Bedtime Stories: August 2021

  • August 25, 2021

What do book lovers have queued up on their nightstands and ready to read before lights-out? We asked one of them, and here’s what she said.

Bedtime Stories: August 2021

Raima Larter:

When it comes to reading and the pandemic, I have noticed there are two types of people: those who read voraciously for months, finishing book after book, and those who found it difficult to focus long enough to read anything more than a tweet or newspaper headline. I am in the latter group, so when I was asked to write this piece about what I’m reading now, I panicked a little.
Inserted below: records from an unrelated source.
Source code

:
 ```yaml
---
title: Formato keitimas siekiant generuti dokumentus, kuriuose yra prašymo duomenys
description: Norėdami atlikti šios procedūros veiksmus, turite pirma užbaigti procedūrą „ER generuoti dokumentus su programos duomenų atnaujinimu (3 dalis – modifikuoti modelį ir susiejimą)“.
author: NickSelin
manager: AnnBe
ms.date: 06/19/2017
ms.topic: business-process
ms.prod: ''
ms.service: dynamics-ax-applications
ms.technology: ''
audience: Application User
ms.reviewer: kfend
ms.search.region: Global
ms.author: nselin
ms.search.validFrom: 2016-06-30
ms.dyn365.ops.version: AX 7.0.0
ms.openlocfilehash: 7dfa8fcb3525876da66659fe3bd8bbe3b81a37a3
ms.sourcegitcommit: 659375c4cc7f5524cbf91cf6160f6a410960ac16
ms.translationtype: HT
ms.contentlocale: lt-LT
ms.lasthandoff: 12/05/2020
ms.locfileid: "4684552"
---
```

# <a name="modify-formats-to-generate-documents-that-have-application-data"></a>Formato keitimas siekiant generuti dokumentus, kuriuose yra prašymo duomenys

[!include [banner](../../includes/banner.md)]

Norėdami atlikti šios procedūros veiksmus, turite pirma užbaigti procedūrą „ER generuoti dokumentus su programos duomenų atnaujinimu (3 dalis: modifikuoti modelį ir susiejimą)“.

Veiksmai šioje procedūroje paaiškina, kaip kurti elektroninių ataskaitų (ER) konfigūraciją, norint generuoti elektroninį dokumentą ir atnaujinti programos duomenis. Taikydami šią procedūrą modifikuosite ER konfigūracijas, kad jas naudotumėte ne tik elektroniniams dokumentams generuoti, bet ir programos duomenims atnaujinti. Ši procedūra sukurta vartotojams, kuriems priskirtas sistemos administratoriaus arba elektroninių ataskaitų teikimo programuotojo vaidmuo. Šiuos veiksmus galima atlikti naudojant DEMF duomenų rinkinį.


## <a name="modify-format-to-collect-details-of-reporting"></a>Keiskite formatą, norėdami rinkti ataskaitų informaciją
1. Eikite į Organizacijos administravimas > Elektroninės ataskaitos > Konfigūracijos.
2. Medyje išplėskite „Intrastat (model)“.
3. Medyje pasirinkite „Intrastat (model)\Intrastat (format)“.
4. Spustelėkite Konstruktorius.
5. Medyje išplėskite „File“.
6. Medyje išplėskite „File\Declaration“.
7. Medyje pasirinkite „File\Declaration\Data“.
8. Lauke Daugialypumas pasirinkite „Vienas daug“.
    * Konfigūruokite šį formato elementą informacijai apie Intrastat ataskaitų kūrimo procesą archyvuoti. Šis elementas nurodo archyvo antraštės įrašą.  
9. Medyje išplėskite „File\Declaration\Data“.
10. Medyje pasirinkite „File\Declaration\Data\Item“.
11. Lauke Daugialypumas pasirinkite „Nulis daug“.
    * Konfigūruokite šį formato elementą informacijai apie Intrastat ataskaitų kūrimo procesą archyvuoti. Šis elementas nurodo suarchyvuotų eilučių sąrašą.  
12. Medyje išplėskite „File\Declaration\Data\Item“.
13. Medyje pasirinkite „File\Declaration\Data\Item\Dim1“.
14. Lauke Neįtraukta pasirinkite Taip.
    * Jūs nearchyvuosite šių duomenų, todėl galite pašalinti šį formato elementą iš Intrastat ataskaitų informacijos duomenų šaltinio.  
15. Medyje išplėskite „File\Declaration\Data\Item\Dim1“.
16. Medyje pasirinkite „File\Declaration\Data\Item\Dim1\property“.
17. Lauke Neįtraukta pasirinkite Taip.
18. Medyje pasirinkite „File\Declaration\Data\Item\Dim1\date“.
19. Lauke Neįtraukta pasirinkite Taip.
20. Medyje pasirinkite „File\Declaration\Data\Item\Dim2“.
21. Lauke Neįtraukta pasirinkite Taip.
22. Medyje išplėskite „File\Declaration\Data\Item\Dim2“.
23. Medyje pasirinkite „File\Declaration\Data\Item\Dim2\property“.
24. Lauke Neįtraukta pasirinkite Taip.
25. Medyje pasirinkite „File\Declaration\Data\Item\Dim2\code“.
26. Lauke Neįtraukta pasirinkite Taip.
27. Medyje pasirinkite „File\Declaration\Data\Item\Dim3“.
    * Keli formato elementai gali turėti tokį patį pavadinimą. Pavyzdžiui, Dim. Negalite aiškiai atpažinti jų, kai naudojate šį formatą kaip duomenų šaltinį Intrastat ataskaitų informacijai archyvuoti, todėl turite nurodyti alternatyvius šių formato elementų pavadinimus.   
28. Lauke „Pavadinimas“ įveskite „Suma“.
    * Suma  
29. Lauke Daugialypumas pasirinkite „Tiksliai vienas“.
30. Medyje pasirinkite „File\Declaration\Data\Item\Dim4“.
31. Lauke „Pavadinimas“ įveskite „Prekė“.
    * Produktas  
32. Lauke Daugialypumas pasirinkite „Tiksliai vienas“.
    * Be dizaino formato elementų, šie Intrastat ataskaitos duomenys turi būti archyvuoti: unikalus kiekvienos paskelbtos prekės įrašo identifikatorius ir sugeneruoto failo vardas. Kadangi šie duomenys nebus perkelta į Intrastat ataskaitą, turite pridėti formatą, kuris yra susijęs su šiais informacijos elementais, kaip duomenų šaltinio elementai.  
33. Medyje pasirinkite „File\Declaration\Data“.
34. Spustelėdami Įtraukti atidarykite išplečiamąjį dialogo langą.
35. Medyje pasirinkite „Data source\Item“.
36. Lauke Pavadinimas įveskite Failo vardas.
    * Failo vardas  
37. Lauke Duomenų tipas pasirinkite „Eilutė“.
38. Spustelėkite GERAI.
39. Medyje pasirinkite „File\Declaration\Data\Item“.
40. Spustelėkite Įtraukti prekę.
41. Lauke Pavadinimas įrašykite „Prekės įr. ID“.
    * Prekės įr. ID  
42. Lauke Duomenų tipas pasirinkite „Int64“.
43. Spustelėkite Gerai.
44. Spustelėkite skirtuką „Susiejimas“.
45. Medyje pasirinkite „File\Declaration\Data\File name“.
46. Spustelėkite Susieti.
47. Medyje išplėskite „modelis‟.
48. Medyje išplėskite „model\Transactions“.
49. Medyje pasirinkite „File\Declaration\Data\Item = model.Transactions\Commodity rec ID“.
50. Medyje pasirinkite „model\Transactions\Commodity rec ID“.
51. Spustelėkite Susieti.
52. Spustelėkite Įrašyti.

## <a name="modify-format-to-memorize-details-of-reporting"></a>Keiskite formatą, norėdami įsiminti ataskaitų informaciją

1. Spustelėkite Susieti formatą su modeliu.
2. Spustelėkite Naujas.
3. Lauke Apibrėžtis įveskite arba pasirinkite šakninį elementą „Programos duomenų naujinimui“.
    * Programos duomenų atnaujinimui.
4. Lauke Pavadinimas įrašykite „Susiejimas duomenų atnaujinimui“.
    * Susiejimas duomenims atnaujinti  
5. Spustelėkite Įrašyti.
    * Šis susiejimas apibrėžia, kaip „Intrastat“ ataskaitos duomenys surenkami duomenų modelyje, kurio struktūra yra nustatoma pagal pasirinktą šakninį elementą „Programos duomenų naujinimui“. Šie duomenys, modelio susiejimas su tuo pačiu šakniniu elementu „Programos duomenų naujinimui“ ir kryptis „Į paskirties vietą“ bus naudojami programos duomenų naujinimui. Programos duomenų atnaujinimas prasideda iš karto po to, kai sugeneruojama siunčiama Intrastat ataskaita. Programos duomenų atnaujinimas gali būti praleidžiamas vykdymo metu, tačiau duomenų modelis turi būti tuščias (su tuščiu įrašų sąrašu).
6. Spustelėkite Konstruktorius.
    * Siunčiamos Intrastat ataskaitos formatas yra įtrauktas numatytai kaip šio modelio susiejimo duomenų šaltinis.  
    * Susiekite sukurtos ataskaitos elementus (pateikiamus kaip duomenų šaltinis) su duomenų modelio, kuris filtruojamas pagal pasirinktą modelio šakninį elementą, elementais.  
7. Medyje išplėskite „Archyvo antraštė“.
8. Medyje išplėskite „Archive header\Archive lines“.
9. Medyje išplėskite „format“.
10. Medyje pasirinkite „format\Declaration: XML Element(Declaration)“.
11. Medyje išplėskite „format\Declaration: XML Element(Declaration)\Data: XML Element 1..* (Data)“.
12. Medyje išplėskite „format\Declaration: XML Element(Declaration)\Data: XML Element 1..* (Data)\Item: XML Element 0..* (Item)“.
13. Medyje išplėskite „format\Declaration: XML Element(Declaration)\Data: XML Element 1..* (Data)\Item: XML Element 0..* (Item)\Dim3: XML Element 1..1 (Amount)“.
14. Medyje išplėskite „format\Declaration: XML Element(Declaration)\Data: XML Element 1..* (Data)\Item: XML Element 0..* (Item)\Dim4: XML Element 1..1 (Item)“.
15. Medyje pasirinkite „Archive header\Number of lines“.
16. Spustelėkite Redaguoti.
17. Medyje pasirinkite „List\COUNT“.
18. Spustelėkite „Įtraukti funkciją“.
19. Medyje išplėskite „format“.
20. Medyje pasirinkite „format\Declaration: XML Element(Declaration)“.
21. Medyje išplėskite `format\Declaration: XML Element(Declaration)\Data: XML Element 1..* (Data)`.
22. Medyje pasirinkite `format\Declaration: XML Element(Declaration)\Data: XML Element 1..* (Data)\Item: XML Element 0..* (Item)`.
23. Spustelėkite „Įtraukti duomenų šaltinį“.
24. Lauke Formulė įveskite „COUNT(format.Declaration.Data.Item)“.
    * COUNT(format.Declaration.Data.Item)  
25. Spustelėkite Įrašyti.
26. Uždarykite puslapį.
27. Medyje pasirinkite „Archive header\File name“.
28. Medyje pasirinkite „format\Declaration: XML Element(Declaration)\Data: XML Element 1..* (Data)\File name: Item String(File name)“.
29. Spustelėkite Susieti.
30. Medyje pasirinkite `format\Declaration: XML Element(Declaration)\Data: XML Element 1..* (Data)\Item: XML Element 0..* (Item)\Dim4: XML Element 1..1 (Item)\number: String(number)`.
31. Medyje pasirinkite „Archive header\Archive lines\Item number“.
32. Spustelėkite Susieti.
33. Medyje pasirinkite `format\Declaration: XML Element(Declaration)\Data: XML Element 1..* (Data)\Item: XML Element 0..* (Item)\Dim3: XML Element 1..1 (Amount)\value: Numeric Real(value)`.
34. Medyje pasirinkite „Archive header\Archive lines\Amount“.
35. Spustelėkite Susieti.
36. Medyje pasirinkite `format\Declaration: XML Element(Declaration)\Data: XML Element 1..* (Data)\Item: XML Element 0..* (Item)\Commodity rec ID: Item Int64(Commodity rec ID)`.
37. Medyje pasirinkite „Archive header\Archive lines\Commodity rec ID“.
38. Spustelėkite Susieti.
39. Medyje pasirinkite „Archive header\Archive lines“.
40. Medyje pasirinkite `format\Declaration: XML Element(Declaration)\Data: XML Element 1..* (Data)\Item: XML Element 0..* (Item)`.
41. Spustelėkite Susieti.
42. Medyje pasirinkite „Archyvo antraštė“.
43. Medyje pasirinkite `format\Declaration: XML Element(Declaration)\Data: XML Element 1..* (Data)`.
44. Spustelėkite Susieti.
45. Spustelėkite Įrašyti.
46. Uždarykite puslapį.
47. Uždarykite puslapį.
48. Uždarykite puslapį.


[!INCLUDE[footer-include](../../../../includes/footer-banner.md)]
After looking through my TBR pile, though, I realize I have actually managed to read a few things. Story collections are definitely easier in these pandemic days, and one that I read all the way through a couple months ago was Last Known Position by Jim Mathews. The book has been out for a few years and won the Katherine Anne Porter Prize in Short Fiction in 2008. This collection of extremely creative stories ranges from funny to sad and covers a whole array of weird scenarios I would never dream up.

I also reread Ray Bradbury’s The Golden Apples of the Sun and The Martian Chronicles, both classic sci-fi, a genre which has always lent itself to the short-story form. A lot of people know of Bradbury only through his novel Fahrenheit 451, but he was really a master short-story writer. His poetic prose had a huge influence on me when I first read these stories as a teenager, and I can directly trace the path from my encounter with these books to becoming a published author decades later. I was surprised how much I remembered of his stories; this, it seems to me, is the very definition of a classic.

My early interest in science fiction had a hugely formative influence on me. I went from reading sci-fi to reading actual science and eventually became a scientist myself. In recent years, as I’ve devoted more of my time to writing fiction, I’ve gone back to reading that genre, largely as a way to see what people are publishing these days.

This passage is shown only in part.